Job 18:5-6
Context18:5 “Yes, 1 the lamp 2 of the wicked is extinguished;
his flame of fire 3 does not shine.
18:6 The light in his tent grows dark;
his lamp above him is extinguished. 4
Job 18:18
Context18:18 He is driven 5 from light into darkness
and is banished from the world.
Proverbs 13:9
Context13:9 The light 6 of the righteous shines brightly, 7
but the lamp 8 of the wicked goes out. 9
Proverbs 20:20
Context20:20 The one who curses 10 his father and his mother,
his lamp 11 will be extinguished in the blackest 12 darkness.
Proverbs 24:20
Context24:20 for the evil person has no future, 13
and the lamp of the wicked will be extinguished. 14
Matthew 25:8
Context25:8 The 15 foolish ones said to the wise, ‘Give us some of your oil, because our lamps are going out.’
[18:5] 1 tn Hebrew גַּם (gam, “also; moreover”), in view of what has just been said.
[18:5] 2 sn The lamp or the light can have a number of uses in the Bible. Here it is probably an implied metaphor for prosperity and happiness, for the good life itself.

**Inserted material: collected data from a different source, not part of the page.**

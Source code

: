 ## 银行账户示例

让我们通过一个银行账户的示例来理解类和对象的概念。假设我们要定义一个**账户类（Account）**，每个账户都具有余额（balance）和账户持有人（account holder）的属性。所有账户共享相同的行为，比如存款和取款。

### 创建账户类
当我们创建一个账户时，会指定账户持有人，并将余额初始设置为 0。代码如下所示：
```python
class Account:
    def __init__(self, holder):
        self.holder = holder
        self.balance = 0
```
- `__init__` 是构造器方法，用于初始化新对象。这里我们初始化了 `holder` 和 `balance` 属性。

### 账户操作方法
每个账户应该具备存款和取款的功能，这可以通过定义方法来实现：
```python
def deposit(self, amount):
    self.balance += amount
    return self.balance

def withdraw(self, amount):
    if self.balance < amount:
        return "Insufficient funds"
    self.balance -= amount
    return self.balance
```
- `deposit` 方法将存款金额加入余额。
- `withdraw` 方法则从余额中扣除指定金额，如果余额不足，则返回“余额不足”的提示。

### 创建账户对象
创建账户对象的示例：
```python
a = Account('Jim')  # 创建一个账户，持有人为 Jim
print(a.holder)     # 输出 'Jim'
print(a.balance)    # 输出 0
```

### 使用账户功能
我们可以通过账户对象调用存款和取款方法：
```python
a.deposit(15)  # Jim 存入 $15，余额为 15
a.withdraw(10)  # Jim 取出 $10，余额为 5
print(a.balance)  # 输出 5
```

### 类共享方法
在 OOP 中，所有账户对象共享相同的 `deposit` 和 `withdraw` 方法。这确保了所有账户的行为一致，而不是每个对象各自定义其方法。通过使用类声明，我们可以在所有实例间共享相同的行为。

[18:5] 3 tn The expression is literally “the flame of his fire,” but the pronominal suffix qualifies the entire bound construction. The two words together intensify the idea of the flame.
[18:6] 4 tn The LXX interprets a little more precisely: “his lamp shall be put out with him.”
[18:18] 5 tn The verbs in this verse are plural; without the expressed subject they should be taken in the passive sense.
[13:9] 6 sn The images of “light” and “darkness” are used frequently in scripture. Here “light” is an implied comparison: “light” represents life, joy, and prosperity; “darkness” signifies adversity and death. So the “light of the righteous” represents the prosperous life of the righteous.
[13:9] 7 tn The verb יִשְׂמָח (yismah) is normally translated “to make glad; to rejoice.” But with “light” as the subject, it has the connotation “to shine brightly” (see G. R. Driver, “Problems in the Hebrew Text of Proverbs,” Bib 32 [1951]: 180).
[13:9] 8 sn The lamp is an implied comparison as well, comparing the life of the wicked to a lamp that is going to be extinguished.
[13:9] 9 tc The LXX adds, “Deceitful souls go astray in sins, but the righteous are pitiful and merciful.”
[20:20] 10 tn The form is the Piel participle of קָלַל (qalal), which means “to be light”; in the Piel stem it means “to take lightly; to treat as worthless; to treat contemptuously; to curse.” Under the Mosaic law such treatment of parents brought a death penalty (Exod 21:17; Lev 20:9; Deut 27:16).
[20:20] 11 tn “His lamp” is a figure known as hypocatastasis (an implied comparison) meaning “his life.” Cf. NLT “the lamp of your life”; TEV “your life will end like a lamp.”
[20:20] 12 tc The Kethib, followed by the LXX, Syriac, and Latin, has בְּאִישׁוֹן (bÿ’ishon), “in the pupil of the eye darkness,” the dark spot of the eye. But the Qere has בֶּאֱשׁוּן (be’eshun), probably to be rendered “pitch” or “blackest,” although the form occurs nowhere else. The meaning with either reading is approximately the same – deep darkness, which adds vividly to the figure of the lamp being snuffed out. This individual’s destruction will be total and final.
[24:20] 13 tn Heb “there is no end [i.e., future] for the evil.”
[24:20] 14 sn The saying warns against envying the wicked; v. 19 provides the instruction, and v. 20 the motivation. The motivation is that there is no future hope for them – nothing to envy, or as C. H. Toy explains, there will be no good outcome for their lives (Proverbs [ICC], 449). They will die suddenly, as the implied comparison with the lamp being snuffed out signifies.